- In a survey of 183 C-suite hospital executives, the primary concern (57%) was improving patient access to ambulatory or outpatient settings, Advisory Board Company found.
- Following outpatient access, executives were concerned about expense reduction (57%), boosting outpatient procedural market share (55%), minimizing unwarranted clinical variation (54%), and controlling avoidable utilization (49%).
- A year ago, minimizing unwanted variation in care cost and quality topped the field at 53%. This year, controlling avoidable utilization of care resources held steady at fifth.
While the sample size of the study was relatively small compared to the presumed C-suite executive positions in the 5,564 registered hospitals that American Hospital Association recognizes, the results of the survey make complete sense as care slightly moves away from hospitals and individuals entertain telehealth and low-acuity primary care options.
Overall, the changes in interest point to hospitals and health systems increasingly seeing their relationships with physicians as potential points of differentiation from other providers in their communities, according to Advisory Board. "The uncertainty on timing and specifics of the repeal of the ACA, as well as MACRA, are creating more momentum from physicians to seek support and alignment with health systems," said Lisa Bielamowicz, MD, Chief Medical Officer and SVP, Research at Advisory Board. "While demand for physician employment is at a near-record high, hospitals should use this moment to refocus their physician strategies on building a network centered on delivering accessible, lower cost and reliable healthcare. This will advantage systems regardless of the specifics of payment reform."

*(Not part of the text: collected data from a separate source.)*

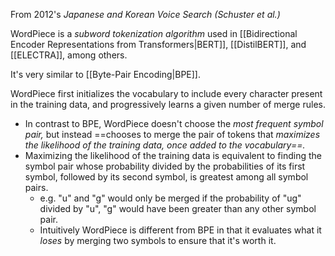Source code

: From 2012's *Japanese and Korean Voice Search (Schuster et al.)*

WordPiece is a *subword tokenization algorithm* used in [[Bidirectional Encoder Representations from Transformers|BERT]], [[DistilBERT]], and [[ELECTRA]], among others.

It's very similar to [[Byte-Pair Encoding|BPE]].

WordPiece first initializes the vocabulary to include every character present in the training data, and progressively learns a given number of merge rules.
- In contrast to BPE, WordPiece doesn't choose the *most frequent symbol pair,* but instead ==chooses to merge the pair of tokens that *maximizes the likelihood of the training data, once added to the vocabulary==.*
- Maximizing the likelihood of the training data is equivalent to finding the symbol pair whose probability divided by the probabilities of its first symbol, followed by its second symbol, is greatest among all symbol pairs.
	- e.g. "u" and "g" would only be merged if the probability of "ug" divided by "u", "g" would have been greater than any other symbol pair.
	- Intuitively WordPiece is different from BPE in that it evaluates what it *loses* by merging two symbols to ensure that it's worth it. 



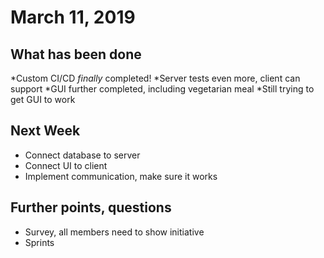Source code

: # March 11, 2019

## What has been done
*Custom CI/CD *finally* completed!
*Server tests even more, client can support 
*GUI further completed, including vegetarian meal
*Still trying to get GUI to work

## Next Week
* Connect database to server
* Connect UI to client
* Implement communication, make sure it works

## Further points, questions
* Survey, all members need to show initiative
* Sprints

With data playing the devil's advocate, it makes sense why hospital executives are looking to expand outpatient and ambulatory opportunities. Hospital utilization as well as hospital beds are on the decline while expenses are rising. ABC's analysis of using provider relationships as a differentiator slightly acknowledges that the hospital-physician power relationship is going back and forth. While some physicians are seeking employment in hospitals, others are leaving hospitals to pursue less stressful jobs such as telehealth and/or consulting opportunities.
Either situation underscores the need for physician burnout to be addressed. If hospital executives are looking to get a piece of the outpatient pie whether through partnerships or acquisitions as well as leverage providers as a differentiator, both scenarios presume an importance on the provider-patient relationship in addition to ease of access. If providers are overworked or hard to reach, then such efforts may come up short.
The survey did not mention how executives intend to reach these goals but solutions such as telehealth or partnering with, opening or buying a primary care clinic are only a couple of options to achieve their goals. It will be interesting to see how the space has moved toward the end of the year.